It depends on how you define "sleep," it has been proven that trees do relax their branches at night, which might be a sign of snoozing, scientists said. To discover this researchers set up lasers that measured the movements of two silver birch trees (Betula pendula) at night. One tree was in Finland and the other in Austria, and both were monitored from dusk until morning on dry, windless nights in September for movements created by the environments to be the minimum possible. This was close to the solar equinox, when daylight and night time are about equal.The laser scanners used infrared light to illuminate different parts of the tree, each for fractions of a second. This provided enough detail to map each tree within minutes, the researchers said.
The silver birches' branches and leaves sagged at night; they reached their lowest position a few hours before sunrise, and then perked up again during the wee hours of the morning, the researchers found.
So if this is considered a form of sleep, trees after all might sleep after dark, according to precise laser measurements that detected the plants' branches drooping at night.
Eetu Puttonen said: "Our results show that the whole tree droops during night, which can be seen as position change in leaves and branches,", "The changes are not too large, only up to 10 centimeters [4 inches] for trees with a height of about 5 meters [16 feet]."

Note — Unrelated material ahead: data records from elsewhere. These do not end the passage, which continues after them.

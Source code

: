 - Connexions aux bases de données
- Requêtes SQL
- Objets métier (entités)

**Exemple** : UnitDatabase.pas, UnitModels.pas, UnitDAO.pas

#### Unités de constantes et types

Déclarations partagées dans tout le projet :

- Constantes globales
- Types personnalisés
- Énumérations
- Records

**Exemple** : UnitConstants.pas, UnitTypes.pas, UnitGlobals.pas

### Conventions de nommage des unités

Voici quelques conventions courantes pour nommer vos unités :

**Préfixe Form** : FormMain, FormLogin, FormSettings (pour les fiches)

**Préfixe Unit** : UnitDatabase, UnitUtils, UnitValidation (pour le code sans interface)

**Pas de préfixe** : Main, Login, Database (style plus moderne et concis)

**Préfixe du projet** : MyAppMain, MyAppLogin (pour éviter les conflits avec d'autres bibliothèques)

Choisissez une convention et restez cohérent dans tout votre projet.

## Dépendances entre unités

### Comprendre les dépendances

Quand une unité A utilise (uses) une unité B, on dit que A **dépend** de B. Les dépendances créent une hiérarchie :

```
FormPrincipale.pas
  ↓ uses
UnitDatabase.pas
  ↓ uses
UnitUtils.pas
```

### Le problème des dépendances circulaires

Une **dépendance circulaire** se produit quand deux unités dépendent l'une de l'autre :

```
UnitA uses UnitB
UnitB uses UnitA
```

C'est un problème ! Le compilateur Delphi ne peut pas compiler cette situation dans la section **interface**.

It's unclear if the sun "woke up" the trees or if they relied on their own internal circadian rhythm, the researchers said. But "the fact that some branches started returning to their daytime position already before sunrise would suggest this.The finding isn't too surprising, but oddly enough it hadn't been studied until now, the researchers said. Most living organisms have day and night circadian rhythms, and any gardener will notice that some plants open their flowers in the morning and that some trees close their leaves at night.